Saturday, December 30, 2017


[Note: this post is an edited repeat of a Pairteas Facebook post from the past—hope you enjoy it, and hope you and yours experience fulfillment and happiness throughout 2018 and beyond!]

...Of course tea is not exactly champagne! 
But for those of us who, like me, can't tolerate alcohol and are thus tea-totalers, is there a tasty tea-based alternative?

Think I may have found it—try it and let me know what you think!

• Started with the question: what is the flavor profile of champagne? According to, champagne has flavors of citrus fruits, white peach, white cherry, almond, and toast (yeasty).
• In addition it has (of course) alcohol, which comes across on the palate as "acid" and, depending on your genetics, "bitter." How to get a similar profile? 
• Amazingly, you can get there by using white tea: white tea actually has a number of chemicals with peach, cherry, almond, and bready flavors, the latter thanks to its long withering. In addition, it has about half the catechins of green tea, so is decidedly less bitter, though some bitterness can be present.
• Next, we need the carbonation. At first was thinking about getting a sparkling alcohol-free apple cider—there are a couple of chemicals in white tea with an apple-like flavor—but champagne isn't apple-y to me, so I nixed that idea. 
• Instead I took myself to our local gourmet store to find a fizzy drink that wouldn't be too sweet, and found Juniper Berry DRY. To find out more about this exquisite sparkling soda, which you can get on Amazon, go to: Juniper has some of the chemicals such as alpha-terpineol and cedrol, that match chemicals in the white tea and activate the cool/cold receptors (think of the coolness of walking through a pine forest). While champagne appears not to have these particular compounds, it does have compounds that activate the cool/cold receptors. • Remembering that champagne also has a peach aspect, and that I wanted to cut the sweetness of the soda and the tea and add a tiny bit of bitterness, I also got some Fee Brothers peach bitters (

Here's the recipe:
• Bring 18 oz (half liter) of water to 170ºF (I checked with a food thermometer, but you can guess the temp because tiny bubbles start to appear, at least at my altitude which is 1700 ft). Add the water to 8 grams of white tea (I used a Bai Mu Dan), brew for 60 seconds, and remove the leaves.* This yields a rather dark tea (see photo below), but it will soon be diluted!

• Either let the tea cool down or be sure to put a metal spoon in your glass, then pour equal amounts of tea (first) and sparkling soda (second).
• For each 4 ounces of the tea/soda combo, add two dashes of peach bitters (or more, to taste). 

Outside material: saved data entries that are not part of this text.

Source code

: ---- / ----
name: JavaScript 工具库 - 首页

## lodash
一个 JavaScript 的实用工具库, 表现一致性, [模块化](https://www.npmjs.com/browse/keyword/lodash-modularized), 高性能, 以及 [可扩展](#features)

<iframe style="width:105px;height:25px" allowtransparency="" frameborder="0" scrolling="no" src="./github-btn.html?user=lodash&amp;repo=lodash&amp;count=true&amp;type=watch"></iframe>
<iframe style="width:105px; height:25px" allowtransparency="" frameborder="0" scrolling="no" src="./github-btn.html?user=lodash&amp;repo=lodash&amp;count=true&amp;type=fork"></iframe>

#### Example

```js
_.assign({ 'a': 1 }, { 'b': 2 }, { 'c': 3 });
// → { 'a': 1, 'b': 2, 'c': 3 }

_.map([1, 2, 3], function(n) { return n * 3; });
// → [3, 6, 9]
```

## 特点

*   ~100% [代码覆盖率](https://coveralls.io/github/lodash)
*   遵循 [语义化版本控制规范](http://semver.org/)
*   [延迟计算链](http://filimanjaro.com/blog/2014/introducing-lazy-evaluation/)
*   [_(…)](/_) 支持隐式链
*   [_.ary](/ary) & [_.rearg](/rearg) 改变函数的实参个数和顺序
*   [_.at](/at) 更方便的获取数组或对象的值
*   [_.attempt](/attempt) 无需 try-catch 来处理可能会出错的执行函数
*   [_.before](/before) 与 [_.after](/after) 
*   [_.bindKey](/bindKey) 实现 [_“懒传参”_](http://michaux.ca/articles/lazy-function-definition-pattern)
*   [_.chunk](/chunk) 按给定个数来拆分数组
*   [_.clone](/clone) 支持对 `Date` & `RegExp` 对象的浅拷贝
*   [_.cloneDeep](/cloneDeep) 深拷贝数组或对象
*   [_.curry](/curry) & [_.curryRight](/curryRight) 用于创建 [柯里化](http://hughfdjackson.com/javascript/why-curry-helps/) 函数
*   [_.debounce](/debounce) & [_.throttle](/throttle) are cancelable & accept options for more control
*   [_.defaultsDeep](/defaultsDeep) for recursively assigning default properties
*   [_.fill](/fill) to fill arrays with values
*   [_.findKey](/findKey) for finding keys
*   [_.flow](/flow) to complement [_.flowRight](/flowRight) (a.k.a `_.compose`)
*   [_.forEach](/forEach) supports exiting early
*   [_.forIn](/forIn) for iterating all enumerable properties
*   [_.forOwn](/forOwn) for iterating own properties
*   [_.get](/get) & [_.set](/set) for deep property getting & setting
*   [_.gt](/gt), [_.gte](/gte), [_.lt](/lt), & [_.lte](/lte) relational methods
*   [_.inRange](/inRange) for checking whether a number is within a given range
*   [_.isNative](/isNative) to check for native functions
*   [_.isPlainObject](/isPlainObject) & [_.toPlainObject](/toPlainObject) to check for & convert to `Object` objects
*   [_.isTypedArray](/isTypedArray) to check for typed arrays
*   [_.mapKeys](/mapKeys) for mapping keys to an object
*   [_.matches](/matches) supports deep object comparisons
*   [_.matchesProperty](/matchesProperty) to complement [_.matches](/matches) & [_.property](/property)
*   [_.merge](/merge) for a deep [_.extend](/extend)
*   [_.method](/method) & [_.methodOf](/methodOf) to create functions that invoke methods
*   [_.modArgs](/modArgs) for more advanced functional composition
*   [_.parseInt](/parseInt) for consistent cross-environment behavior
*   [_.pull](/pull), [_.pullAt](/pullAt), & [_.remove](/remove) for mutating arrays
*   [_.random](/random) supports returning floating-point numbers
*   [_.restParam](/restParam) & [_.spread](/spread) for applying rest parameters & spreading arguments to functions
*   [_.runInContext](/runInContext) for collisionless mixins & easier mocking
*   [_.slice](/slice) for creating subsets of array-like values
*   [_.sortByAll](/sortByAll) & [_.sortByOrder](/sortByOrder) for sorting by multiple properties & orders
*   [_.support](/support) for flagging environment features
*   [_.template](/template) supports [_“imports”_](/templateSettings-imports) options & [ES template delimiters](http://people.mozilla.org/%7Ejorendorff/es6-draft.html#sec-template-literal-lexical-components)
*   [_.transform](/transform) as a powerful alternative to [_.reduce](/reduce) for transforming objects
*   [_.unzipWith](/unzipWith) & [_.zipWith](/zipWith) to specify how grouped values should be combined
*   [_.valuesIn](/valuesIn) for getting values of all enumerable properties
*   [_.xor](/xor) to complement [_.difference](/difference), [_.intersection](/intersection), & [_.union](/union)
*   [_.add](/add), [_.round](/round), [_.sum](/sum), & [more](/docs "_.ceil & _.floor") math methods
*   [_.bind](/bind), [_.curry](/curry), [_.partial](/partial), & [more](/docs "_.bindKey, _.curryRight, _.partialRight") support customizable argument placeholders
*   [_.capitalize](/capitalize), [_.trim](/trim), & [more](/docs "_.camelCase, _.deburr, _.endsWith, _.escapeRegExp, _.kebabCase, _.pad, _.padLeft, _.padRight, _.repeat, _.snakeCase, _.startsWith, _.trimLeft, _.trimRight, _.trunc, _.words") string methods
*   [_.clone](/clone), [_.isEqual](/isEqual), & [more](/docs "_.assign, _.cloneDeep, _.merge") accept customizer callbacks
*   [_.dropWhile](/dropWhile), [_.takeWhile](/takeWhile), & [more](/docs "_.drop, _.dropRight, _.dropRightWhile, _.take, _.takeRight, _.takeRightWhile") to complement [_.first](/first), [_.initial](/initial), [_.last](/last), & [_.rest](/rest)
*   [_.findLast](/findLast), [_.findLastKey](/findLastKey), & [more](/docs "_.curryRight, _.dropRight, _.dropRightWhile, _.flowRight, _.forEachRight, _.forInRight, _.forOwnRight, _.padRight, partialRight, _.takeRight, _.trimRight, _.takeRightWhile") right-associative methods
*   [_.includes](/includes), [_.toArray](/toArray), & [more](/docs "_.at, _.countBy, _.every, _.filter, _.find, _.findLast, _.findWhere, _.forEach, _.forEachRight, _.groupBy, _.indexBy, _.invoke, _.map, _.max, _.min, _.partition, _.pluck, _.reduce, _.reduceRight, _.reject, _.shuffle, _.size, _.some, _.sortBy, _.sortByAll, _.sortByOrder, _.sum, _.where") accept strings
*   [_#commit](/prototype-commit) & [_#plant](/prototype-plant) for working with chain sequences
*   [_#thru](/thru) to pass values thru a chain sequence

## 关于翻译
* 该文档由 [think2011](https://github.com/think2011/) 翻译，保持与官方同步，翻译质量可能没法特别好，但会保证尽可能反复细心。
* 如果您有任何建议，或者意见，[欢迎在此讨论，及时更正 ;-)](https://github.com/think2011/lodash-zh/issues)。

The picture below shows the result. 
Sorry it's not in a champagne glass—when I tool the picture I was in down-sizing mode, and couldn't reach my supply! Note that the tea soaked up some two ounces of the starting water!

Oh, and the bubbles don't show up in the picture, but the tiny bubbles are there...

=>> While you can still taste the tea very gently, the overall flavor and aftertaste is remarkably like champagne, and it feels so very festive!!! 

Enjoy! and my very best wishes for a joy-filled 2018!

* This short brewing time and low temperature means that fewer catechins enter the brew. Should note that Friend of Pairteas Kristin van Eetvelt brews her white tea at around 170º F as well, but lets the steep last 15 minutes or so as the tea cools. Haven't tried this method with this "champagne" recipe, but the result with a silver needle white tea (no additions) was deliciously comforting on the cold snowy night when we shared the tea.